╭──
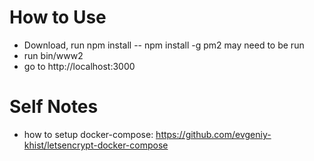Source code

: # How to Use
- Download, run npm install
-- npm install -g pm2 may need to be run
- run bin/www2
- go to http://localhost:3000

# Self Notes
- how to setup docker-compose: https://github.com/evgeniy-khist/letsencrypt-docker-compose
╰──
• [Work to complete]:
Only the lines from the one containing "# Self Notes" through the last line of the material should be returned, each one exactly as written.

• [Solution for this task]:
# Self Notes
- how to setup docker-compose: https://github.com/evgeniy-khist/letsencrypt-docker-compose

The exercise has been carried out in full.